━━━━━ Provided data

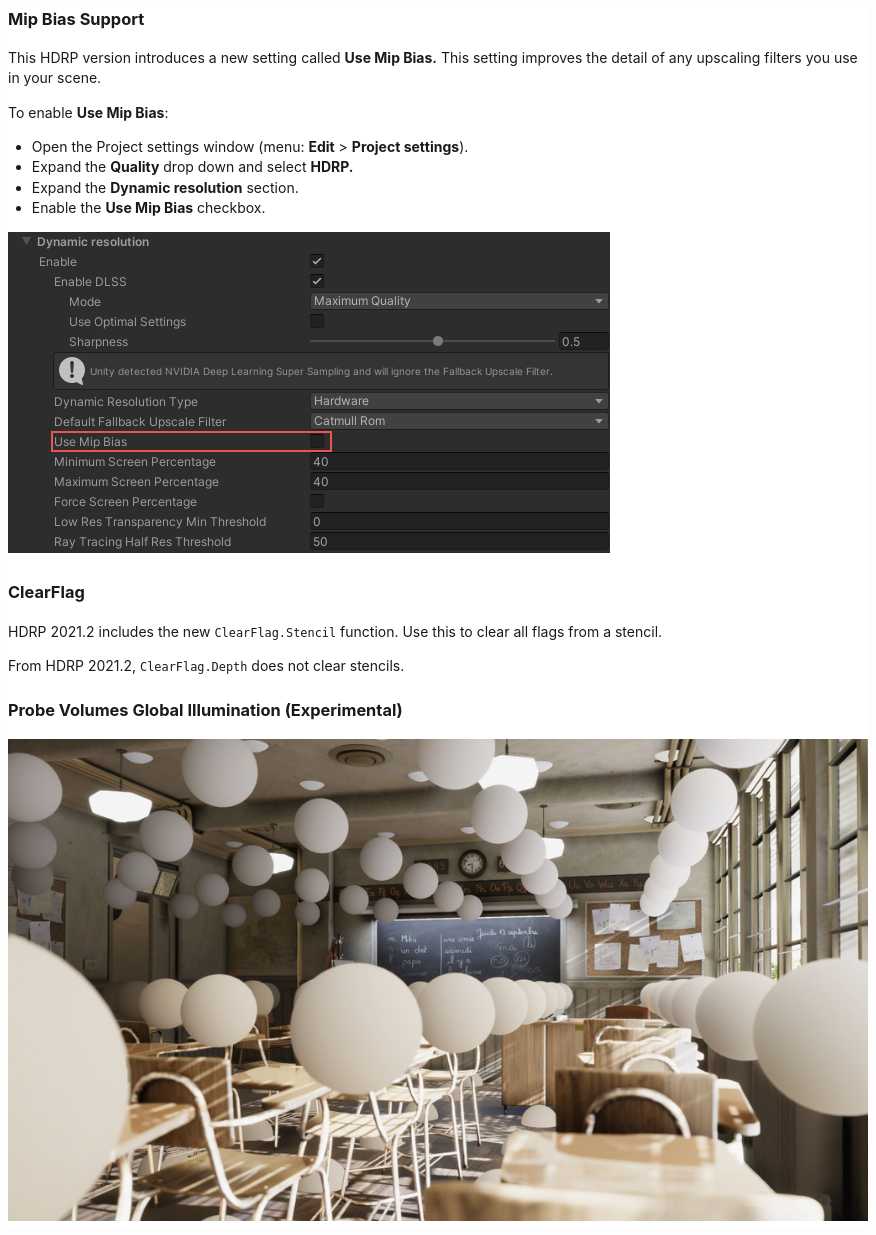 ### Mip Bias Support

This HDRP version introduces a new setting called **Use Mip Bias.** This setting improves the detail of any upscaling filters you use in your scene.

To enable **Use Mip Bias**:

- Open the Project settings window (menu: **Edit** > **Project settings**).
- Expand the **Quality** drop down and select **HDRP.**
- Expand the **Dynamic resolution** section.
- Enable the **Use Mip Bias** checkbox.

![](Images/UseMipBias.png)

### ClearFlag

HDRP 2021.2 includes the new `ClearFlag.Stencil` function. Use this to clear all flags from a stencil.

From HDRP 2021.2, `ClearFlag.Depth` does not clear stencils.

### Probe Volumes Global Illumination (Experimental)

![](Images/ProbeVolumesGI.png)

━━━━━━━━━━

What is required:
Exactly as written, give every entry again, but not the pictures.

Result:
 ### Mip Bias Support

This HDRP version introduces a new setting called **Use Mip Bias.** This setting improves the detail of any upscaling filters you use in your scene.

To enable **Use Mip Bias**:

- Open the Project settings window (menu: **Edit** > **Project settings**).
- Expand the **Quality** drop down and select **HDRP.**
- Expand the **Dynamic resolution** section.
- Enable the **Use Mip Bias** checkbox.

![](Images/UseMipBias.png)

### ClearFlag

HDRP 2021.2 includes the new `ClearFlag.Stencil` function. Use this to clear all flags from a stencil.

From HDRP 2021.2, `ClearFlag.Depth` does not clear stencils.

### Probe Volumes Global Illumination (Experimental)

![](Images/ProbeVolumesGI.png)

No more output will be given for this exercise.